DIRECTIONS FOR THIS TASK –
Copy out each line of the data that contains "increase".

--------

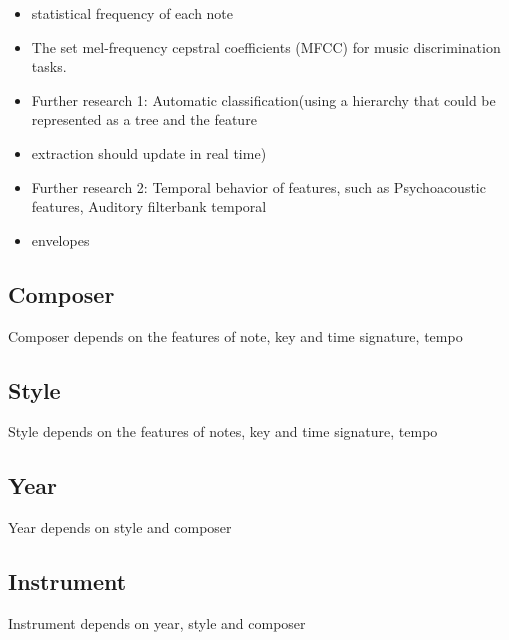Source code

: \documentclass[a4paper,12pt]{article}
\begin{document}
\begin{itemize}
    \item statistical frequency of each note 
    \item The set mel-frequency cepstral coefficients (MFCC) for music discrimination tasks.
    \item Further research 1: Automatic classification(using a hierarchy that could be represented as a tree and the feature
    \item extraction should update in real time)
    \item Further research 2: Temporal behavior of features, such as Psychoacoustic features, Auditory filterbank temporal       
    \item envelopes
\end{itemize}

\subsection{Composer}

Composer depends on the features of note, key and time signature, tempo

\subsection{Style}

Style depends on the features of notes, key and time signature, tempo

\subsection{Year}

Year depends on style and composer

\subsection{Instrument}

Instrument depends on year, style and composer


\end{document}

--------

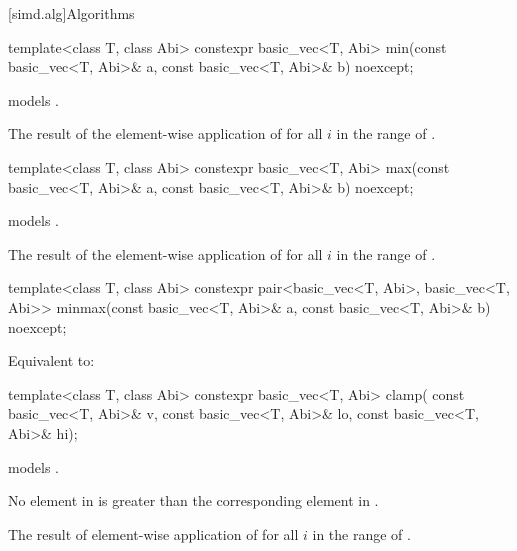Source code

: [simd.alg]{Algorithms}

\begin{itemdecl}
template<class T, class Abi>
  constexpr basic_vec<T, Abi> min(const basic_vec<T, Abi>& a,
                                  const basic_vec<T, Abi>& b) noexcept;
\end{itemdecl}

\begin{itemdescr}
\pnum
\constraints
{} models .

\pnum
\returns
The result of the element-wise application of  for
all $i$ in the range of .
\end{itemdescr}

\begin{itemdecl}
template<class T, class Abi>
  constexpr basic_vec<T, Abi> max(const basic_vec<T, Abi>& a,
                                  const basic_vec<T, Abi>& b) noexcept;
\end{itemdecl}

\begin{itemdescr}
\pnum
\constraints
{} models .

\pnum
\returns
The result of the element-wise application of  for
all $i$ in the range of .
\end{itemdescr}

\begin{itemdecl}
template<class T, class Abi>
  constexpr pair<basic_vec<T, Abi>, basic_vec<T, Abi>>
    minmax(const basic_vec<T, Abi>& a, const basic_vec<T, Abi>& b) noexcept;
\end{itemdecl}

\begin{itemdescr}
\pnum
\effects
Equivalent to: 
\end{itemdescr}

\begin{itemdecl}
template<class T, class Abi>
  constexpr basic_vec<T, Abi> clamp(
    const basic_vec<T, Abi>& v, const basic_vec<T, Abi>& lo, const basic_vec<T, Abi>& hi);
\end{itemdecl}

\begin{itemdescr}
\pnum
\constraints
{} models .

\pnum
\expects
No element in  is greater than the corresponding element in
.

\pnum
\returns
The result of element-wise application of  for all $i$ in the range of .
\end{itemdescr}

--------

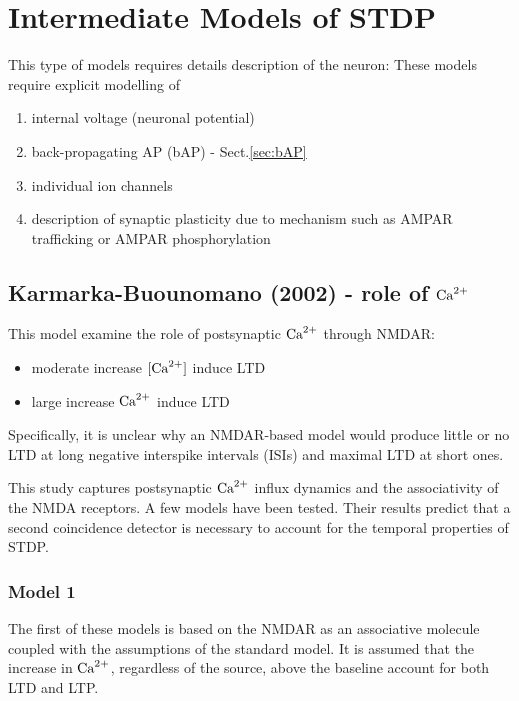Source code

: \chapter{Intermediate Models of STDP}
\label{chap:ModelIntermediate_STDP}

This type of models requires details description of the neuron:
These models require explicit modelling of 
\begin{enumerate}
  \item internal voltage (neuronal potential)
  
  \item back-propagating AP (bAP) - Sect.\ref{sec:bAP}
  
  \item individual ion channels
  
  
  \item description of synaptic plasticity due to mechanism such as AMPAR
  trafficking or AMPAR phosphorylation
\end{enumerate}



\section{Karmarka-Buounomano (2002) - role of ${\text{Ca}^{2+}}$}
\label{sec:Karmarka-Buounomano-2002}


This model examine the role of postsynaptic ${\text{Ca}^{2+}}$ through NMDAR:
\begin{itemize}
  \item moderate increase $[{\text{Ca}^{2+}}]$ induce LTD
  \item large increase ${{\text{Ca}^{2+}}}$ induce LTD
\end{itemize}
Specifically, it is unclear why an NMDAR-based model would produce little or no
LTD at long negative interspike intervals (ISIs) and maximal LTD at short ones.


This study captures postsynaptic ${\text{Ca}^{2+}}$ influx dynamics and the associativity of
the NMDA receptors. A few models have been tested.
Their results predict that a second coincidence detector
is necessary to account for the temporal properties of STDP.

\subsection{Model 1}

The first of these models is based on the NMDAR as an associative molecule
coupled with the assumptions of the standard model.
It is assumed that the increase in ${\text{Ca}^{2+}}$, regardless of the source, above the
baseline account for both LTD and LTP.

--------

TASK ANSWER –
  \item moderate increase $[{\text{Ca}^{2+}}]$ induce LTD
  \item large increase ${{\text{Ca}^{2+}}}$ induce LTD
It is assumed that the increase in ${\text{Ca}^{2+}}$, regardless of the source, above the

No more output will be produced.